> **Action item**
All records are to be restated exactly, each line as it reads.

> **Material supplied**
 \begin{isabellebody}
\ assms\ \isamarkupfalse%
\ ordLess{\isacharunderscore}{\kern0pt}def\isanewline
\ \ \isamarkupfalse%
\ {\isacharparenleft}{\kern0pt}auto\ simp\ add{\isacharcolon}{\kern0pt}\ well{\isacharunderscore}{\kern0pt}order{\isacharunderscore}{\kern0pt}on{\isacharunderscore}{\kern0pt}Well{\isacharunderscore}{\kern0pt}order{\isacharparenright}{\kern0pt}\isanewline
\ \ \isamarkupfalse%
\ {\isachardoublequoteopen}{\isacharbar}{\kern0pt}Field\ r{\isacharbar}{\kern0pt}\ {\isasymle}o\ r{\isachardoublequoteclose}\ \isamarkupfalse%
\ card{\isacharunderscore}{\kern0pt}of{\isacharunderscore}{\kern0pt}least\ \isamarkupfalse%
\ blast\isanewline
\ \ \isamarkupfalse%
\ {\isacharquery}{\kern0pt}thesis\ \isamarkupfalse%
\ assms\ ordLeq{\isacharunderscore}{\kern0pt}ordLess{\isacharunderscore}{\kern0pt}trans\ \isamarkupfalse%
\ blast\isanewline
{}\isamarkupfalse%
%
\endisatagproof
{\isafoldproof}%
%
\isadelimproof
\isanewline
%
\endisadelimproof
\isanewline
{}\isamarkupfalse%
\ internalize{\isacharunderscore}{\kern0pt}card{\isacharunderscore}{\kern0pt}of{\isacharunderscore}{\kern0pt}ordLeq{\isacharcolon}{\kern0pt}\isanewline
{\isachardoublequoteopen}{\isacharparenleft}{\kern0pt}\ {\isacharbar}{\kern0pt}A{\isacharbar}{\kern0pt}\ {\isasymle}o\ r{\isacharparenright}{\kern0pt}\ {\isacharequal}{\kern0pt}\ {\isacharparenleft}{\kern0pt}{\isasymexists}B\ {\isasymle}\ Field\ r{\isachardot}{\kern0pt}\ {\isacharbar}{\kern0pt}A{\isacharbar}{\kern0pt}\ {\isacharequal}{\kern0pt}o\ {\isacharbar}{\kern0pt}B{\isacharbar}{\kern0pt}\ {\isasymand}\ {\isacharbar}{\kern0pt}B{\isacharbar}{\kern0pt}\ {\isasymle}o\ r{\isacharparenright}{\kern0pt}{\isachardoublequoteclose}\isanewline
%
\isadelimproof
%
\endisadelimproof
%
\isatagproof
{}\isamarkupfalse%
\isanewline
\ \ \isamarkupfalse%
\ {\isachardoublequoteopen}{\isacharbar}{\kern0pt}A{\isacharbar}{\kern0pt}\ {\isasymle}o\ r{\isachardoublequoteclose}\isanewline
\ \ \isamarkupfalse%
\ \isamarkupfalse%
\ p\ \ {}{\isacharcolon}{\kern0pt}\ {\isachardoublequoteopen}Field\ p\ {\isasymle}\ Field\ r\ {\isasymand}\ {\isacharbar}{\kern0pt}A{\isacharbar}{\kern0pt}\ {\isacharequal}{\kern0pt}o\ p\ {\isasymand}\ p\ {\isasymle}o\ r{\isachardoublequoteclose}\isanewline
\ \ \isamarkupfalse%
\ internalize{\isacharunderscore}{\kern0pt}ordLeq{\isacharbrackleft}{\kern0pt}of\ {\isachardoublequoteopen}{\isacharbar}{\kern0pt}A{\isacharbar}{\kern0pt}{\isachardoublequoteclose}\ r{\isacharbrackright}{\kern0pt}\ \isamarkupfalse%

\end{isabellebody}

> **Problem solution**
 \begin{isabellebody}
\ assms\ \isamarkupfalse%
\ ordLess{\isacharunderscore}{\kern0pt}def\isanewline
\ \ \isamarkupfalse%
\ {\isacharparenleft}{\kern0pt}auto\ simp\ add{\isacharcolon}{\kern0pt}\ well{\isacharunderscore}{\kern0pt}order{\isacharunderscore}{\kern0pt}on{\isacharunderscore}{\kern0pt}Well{\isacharunderscore}{\kern0pt}order{\isacharparenright}{\kern0pt}\isanewline
\ \ \isamarkupfalse%
\ {\isachardoublequoteopen}{\isacharbar}{\kern0pt}Field\ r{\isacharbar}{\kern0pt}\ {\isasymle}o\ r{\isachardoublequoteclose}\ \isamarkupfalse%
\ card{\isacharunderscore}{\kern0pt}of{\isacharunderscore}{\kern0pt}least\ \isamarkupfalse%
\ blast\isanewline
\ \ \isamarkupfalse%
\ {\isacharquery}{\kern0pt}thesis\ \isamarkupfalse%
\ assms\ ordLeq{\isacharunderscore}{\kern0pt}ordLess{\isacharunderscore}{\kern0pt}trans\ \isamarkupfalse%
\ blast\isanewline
{}\isamarkupfalse%
%
\endisatagproof
{\isafoldproof}%
%
\isadelimproof
\isanewline
%
\endisadelimproof
\isanewline
{}\isamarkupfalse%
\ internalize{\isacharunderscore}{\kern0pt}card{\isacharunderscore}{\kern0pt}of{\isacharunderscore}{\kern0pt}ordLeq{\isacharcolon}{\kern0pt}\isanewline
{\isachardoublequoteopen}{\isacharparenleft}{\kern0pt}\ {\isacharbar}{\kern0pt}A{\isacharbar}{\kern0pt}\ {\isasymle}o\ r{\isacharparenright}{\kern0pt}\ {\isacharequal}{\kern0pt}\ {\isacharparenleft}{\kern0pt}{\isasymexists}B\ {\isasymle}\ Field\ r{\isachardot}{\kern0pt}\ {\isacharbar}{\kern0pt}A{\isacharbar}{\kern0pt}\ {\isacharequal}{\kern0pt}o\ {\isacharbar}{\kern0pt}B{\isacharbar}{\kern0pt}\ {\isasymand}\ {\isacharbar}{\kern0pt}B{\isacharbar}{\kern0pt}\ {\isasymle}o\ r{\isacharparenright}{\kern0pt}{\isachardoublequoteclose}\isanewline
%
\isadelimproof
%
\endisadelimproof
%
\isatagproof
{}\isamarkupfalse%
\isanewline
\ \ \isamarkupfalse%
\ {\isachardoublequoteopen}{\isacharbar}{\kern0pt}A{\isacharbar}{\kern0pt}\ {\isasymle}o\ r{\isachardoublequoteclose}\isanewline
\ \ \isamarkupfalse%
\ \isamarkupfalse%
\ p\ \ {}{\isacharcolon}{\kern0pt}\ {\isachardoublequoteopen}Field\ p\ {\isasymle}\ Field\ r\ {\isasymand}\ {\isacharbar}{\kern0pt}A{\isacharbar}{\kern0pt}\ {\isacharequal}{\kern0pt}o\ p\ {\isasymand}\ p\ {\isasymle}o\ r{\isachardoublequoteclose}\isanewline
\ \ \isamarkupfalse%
\ internalize{\isacharunderscore}{\kern0pt}ordLeq{\isacharbrackleft}{\kern0pt}of\ {\isachardoublequoteopen}{\isacharbar}{\kern0pt}A{\isacharbar}{\kern0pt}{\isachardoublequoteclose}\ r{\isacharbrackright}{\kern0pt}\ \isamarkupfalse%

\end{isabellebody}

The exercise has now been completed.